*** Opening Data in this exercise ***

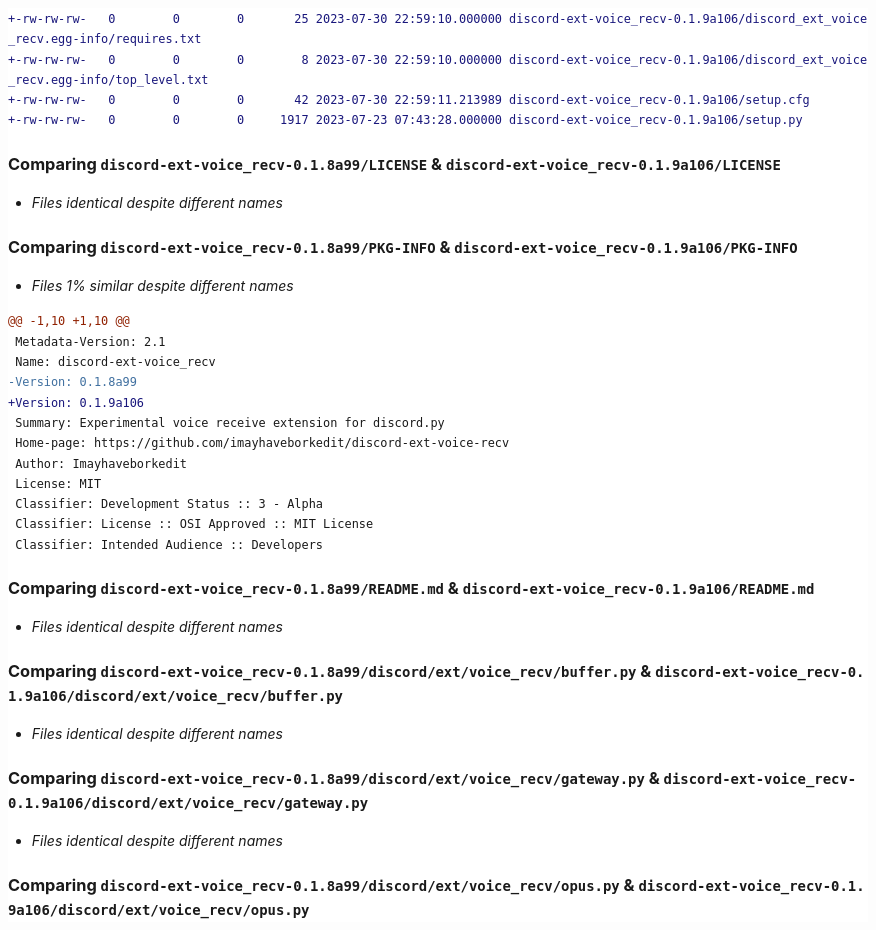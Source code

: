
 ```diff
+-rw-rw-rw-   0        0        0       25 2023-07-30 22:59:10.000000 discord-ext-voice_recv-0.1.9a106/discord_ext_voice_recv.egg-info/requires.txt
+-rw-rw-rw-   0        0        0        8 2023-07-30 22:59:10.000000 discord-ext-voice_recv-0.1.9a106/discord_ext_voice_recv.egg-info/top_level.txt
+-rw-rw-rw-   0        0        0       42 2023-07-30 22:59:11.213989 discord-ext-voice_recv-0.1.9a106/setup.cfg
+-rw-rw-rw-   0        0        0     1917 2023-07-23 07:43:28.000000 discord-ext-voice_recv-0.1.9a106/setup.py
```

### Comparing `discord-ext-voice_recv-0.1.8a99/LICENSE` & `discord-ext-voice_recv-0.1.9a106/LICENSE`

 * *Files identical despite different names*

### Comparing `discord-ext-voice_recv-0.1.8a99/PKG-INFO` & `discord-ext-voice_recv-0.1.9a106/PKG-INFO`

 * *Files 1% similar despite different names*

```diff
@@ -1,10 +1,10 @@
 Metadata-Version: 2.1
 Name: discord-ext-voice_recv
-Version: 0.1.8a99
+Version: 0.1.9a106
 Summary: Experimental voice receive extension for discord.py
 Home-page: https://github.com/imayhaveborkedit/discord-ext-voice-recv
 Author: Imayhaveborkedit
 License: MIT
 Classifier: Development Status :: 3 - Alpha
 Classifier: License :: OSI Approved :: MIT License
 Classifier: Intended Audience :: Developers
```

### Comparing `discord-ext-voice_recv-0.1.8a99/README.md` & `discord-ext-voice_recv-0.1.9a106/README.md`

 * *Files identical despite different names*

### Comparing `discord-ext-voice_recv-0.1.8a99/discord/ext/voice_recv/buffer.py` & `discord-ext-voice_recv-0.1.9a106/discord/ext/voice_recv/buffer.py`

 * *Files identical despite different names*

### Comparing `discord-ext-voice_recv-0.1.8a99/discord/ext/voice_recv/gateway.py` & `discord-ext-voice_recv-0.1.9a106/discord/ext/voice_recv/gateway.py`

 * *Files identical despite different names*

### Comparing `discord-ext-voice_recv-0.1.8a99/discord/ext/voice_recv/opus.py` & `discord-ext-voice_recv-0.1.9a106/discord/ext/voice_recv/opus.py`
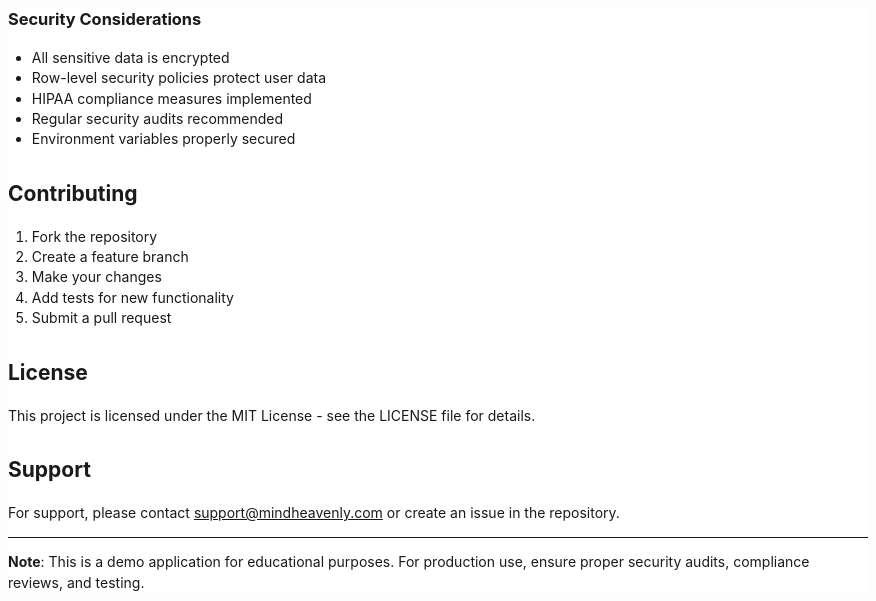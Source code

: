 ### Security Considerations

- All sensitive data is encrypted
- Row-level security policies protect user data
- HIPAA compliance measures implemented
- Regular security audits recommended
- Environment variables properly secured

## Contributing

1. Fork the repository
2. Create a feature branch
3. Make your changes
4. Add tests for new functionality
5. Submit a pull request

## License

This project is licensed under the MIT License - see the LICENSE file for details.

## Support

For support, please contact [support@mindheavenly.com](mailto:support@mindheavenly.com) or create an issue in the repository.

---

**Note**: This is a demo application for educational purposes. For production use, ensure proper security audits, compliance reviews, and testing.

*** Closing Data in this exercise ***
*** Opening Data in this exercise ***

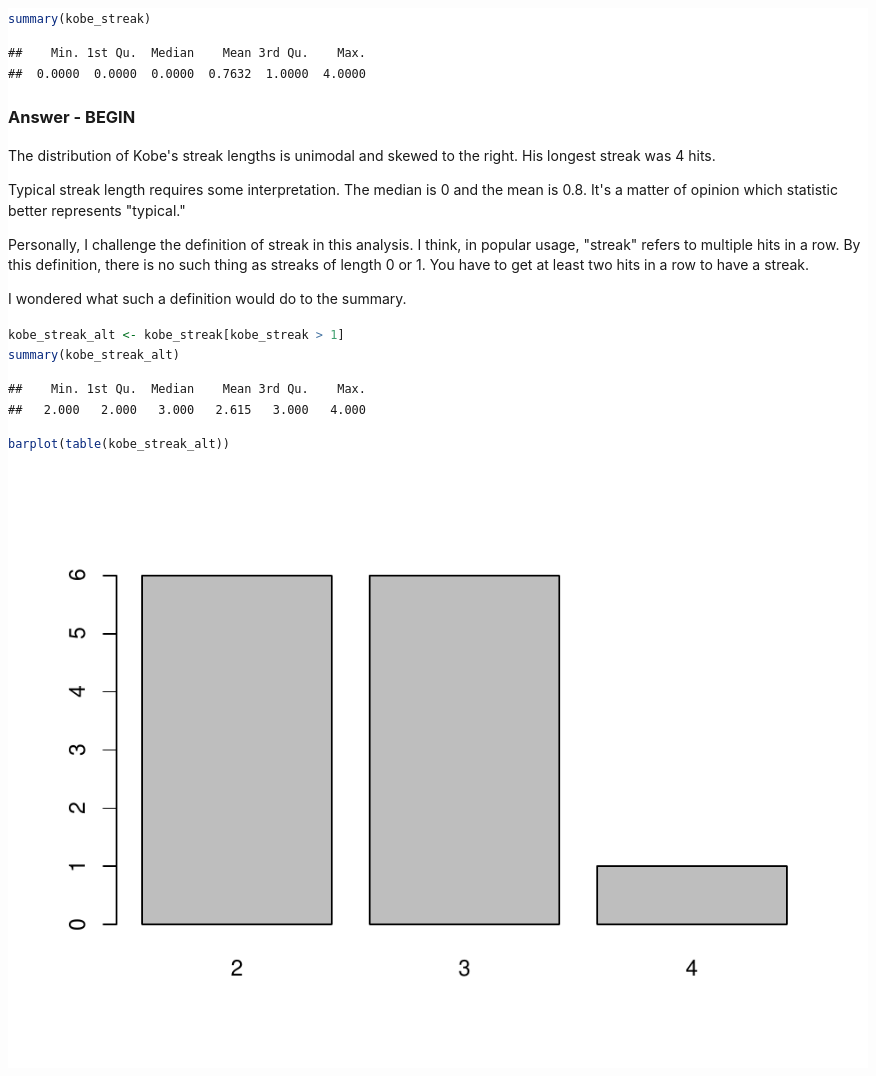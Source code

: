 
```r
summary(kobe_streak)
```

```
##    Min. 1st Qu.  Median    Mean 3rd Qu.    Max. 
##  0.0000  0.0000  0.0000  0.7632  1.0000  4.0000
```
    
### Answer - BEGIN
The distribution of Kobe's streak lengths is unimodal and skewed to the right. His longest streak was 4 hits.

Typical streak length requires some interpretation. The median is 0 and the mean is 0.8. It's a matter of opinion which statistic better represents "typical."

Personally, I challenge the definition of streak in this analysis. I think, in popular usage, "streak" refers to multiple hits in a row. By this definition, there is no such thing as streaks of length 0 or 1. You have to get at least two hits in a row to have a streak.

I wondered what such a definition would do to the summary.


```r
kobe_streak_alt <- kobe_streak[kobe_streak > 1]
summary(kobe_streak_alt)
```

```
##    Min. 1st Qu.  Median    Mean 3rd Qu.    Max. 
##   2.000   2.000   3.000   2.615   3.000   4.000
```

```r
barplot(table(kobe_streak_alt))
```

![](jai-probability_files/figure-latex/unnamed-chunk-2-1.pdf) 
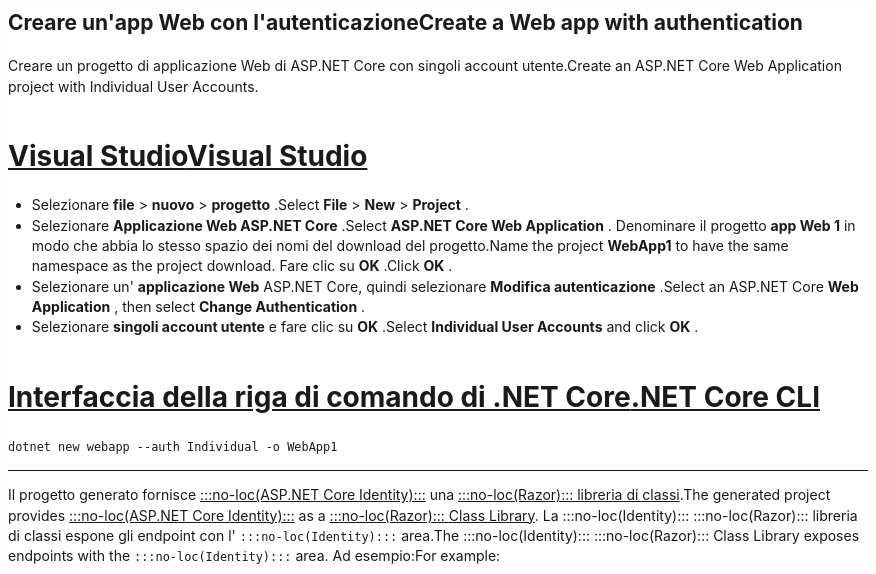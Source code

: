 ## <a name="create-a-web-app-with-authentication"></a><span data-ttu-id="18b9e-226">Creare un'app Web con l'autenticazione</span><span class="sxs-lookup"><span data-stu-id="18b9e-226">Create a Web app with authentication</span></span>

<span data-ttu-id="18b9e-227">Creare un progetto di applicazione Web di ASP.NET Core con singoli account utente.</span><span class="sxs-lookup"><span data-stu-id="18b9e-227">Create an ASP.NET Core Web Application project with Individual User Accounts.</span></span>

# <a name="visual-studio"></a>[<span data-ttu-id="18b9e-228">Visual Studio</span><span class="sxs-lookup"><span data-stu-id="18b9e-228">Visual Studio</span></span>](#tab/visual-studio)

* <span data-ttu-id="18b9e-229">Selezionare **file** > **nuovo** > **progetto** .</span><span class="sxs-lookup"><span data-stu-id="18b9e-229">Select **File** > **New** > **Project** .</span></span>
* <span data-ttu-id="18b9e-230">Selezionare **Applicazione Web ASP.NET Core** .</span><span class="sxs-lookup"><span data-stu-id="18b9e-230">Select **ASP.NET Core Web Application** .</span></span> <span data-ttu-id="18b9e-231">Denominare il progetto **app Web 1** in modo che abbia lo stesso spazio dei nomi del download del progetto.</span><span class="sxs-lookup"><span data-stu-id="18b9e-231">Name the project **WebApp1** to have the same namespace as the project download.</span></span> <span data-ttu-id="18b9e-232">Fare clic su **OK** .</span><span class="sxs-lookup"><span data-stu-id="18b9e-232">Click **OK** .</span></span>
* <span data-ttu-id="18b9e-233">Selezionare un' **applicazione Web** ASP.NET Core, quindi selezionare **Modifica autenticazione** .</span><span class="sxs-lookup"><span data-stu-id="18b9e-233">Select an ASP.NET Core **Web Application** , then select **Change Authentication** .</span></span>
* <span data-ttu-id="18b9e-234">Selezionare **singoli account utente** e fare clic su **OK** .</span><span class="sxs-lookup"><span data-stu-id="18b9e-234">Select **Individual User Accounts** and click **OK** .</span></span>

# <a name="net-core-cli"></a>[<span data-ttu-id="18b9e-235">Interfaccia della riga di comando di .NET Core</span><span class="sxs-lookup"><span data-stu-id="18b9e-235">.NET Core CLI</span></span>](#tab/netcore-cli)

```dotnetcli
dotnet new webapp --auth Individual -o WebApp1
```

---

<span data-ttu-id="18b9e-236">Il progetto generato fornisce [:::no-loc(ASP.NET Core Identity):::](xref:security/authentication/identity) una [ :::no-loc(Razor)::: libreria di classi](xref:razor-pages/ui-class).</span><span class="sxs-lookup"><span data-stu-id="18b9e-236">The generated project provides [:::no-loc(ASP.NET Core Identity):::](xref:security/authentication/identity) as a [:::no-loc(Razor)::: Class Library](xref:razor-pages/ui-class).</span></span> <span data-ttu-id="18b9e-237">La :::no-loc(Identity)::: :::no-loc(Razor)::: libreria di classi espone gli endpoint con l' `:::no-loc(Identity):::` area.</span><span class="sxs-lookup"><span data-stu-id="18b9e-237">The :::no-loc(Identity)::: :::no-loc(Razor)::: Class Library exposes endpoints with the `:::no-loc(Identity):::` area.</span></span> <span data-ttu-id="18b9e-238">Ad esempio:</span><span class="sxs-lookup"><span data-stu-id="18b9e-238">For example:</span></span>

*** Closing Data in this exercise ***

Work request
Would you please write out, exactly and with no other lines, the stretch of the listing above from the line containing "4. Add tests for new functionality" through the line containing "reviews, and testing."?

Answer for this exercise
4. Add tests for new functionality
5. Submit a pull request

## License

This project is licensed under the MIT License - see the LICENSE file for details.

## Support

For support, please contact [support@mindheavenly.com](mailto:support@mindheavenly.com) or create an issue in the repository.

---

**Note**: This is a demo application for educational purposes. For production use, ensure proper security audits, compliance reviews, and testing.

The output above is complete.